* Problem description
Report the count of lines in the records that contain "public", without any added text.
= = = =
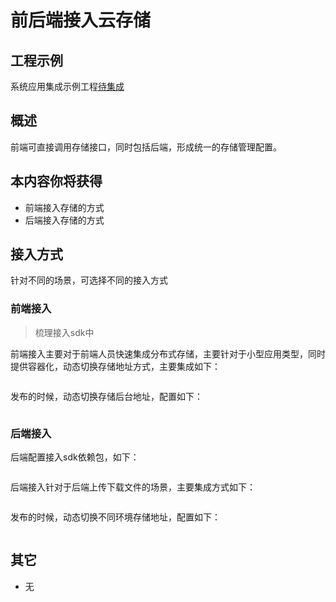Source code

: # 前后端接入云存储 
 
## 工程示例

系统应用集成示例工程[待集成](#)

## 概述

前端可直接调用存储接口，同时包括后端，形成统一的存储管理配置。

## 本内容你将获得

- 前端接入存储的方式
- 后端接入存储的方式 

## 接入方式

针对不同的场景，可选择不同的接入方式

### 前端接入

> 梳理接入sdk中

前端接入主要对于前端人员快速集成分布式存储，主要针对于小型应用类型，同时提供容器化，动态切换存储地址方式，主要集成如下：

```javascript

```

发布的时候，动态切换存储后台地址，配置如下：

```shell

```

### 后端接入

后端配置接入sdk依赖包，如下：

```xml

```

后端接入针对于后端上传下载文件的场景，主要集成方式如下：

```java

```

发布的时候，动态切换不同环境存储地址，配置如下：

```yaml

```
 

## 其它

- 无
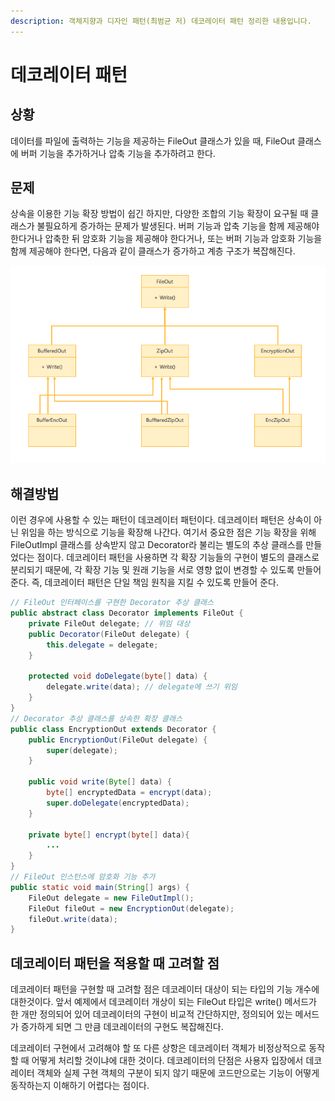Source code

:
 ```yaml
---
description: 객체지향과 디자인 패턴(최범균 저) 데코레이터 패턴 정리한 내용입니다.
---
```


# 데코레이터 패턴

## 상황

데이터를 파일에 출력하는 기능을 제공하는 FileOut 클래스가 있을 때, FileOut 클래스에 버퍼 기능을 추가하거나 압축 기능을 추가하려고 한다.

## 문제

상속을 이용한 기능 확장 방법이 쉽긴 하지만, 다양한 조합의 기능 확장이 요구될 때 클래스가 불필요하게 증가하는 문제가 발생된다. 버퍼 기능과 압축 기능을 함께 제공해야 한다거나 압축한 뒤 암호화 기능을 제공해야 한다거나, 또는 버퍼 기능과 암호화 기능을 함께 제공해야 한다면, 다음과 같이 클래스가 증가하고 계층 구조가 복잡해진다.

![](<../../../.gitbook/assets/333 (11).png>)

## 해결방법

이런 경우에 사용할 수 있는 패턴이 데코레이터 패턴이다. 데코레이터 패턴은 상속이 아닌 위임을 하는 방식으로 기능을 확장해 나간다. 여기서 중요한 점은 기능 확장을 위해 FileOutImpl 클래스를 상속받지 않고 Decorator라 불리는 별도의 추상 클래스를 만들었다는 점이다. 데코레이터 패턴을 사용하면 각 확장 기능들의 구현이 별도의 클래스로 분리되기 때문에, 각 확장 기능 및 원래 기능을 서로 영향 없이 변경할 수 있도록 만들어 준다. 즉, 데코레이터 패턴은 단일 책임 원칙을 지킬 수 있도록 만들어 준다.

```java
// FileOut 인터페이스를 구현한 Decorator 추상 클래스
public abstract class Decorator implements FileOut {
    private FileOut delegate; // 위임 대상
    public Decorator(FileOut delegate) {
        this.delegate = delegate;
    }

    protected void doDelegate(byte[] data) {
        delegate.write(data); // delegate에 쓰기 위임
    }
}
// Decorator 추상 클래스를 상속한 확장 클래스
public class EncryptionOut extends Decorator {
    public EncryptionOut(FileOut delegate) {
        super(delegate);
    }

    public void write(Byte[] data) {
        byte[] encryptedData = encrypt(data);
        super.doDelegate(encryptedData);
    }
    
    private byte[] encrypt(byte[] data){
        ...
    }
}
// FileOut 인스턴스에 암호화 기능 추가
public static void main(String[] args) {
    FileOut delegate = new FileOutImpl();
    FileOut fileOut = new EncryptionOut(delegate);
    fileOut.write(data);
}
```

## 데코레이터 패턴을 적용할 때 고려할 점

데코레이터 패턴을 구현할 때 고려할 점은 데코레이터 대상이 되는 타입의 기능 개수에 대한것이다. 앞서 예제에서 데코레이터 개상이 되는 FileOut 타입은 write() 메서드가 한 개만 정의되어 있어 데코레이터의 구현이 비교적 간단하지만, 정의되어 있는 메서드가 증가하게 되면 그 만큼 데코레이터의 구현도 복잡해진다.

데코레이터 구현에서 고려해야 할 또 다른 상항은 데코레이터 객체가 비정상적으로 동작할 때 어떻게 처리할 것이냐에 대한 것이다. 데코레이터의 단점은 사용자 입장에서 데코레이터 객체와 실제 구현 객체의 구분이 되지 않기 때문에 코드만으로는 기능이 어떻게 동작하는지 이해하기 어렵다는 점이다.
= = = =
* Solution
6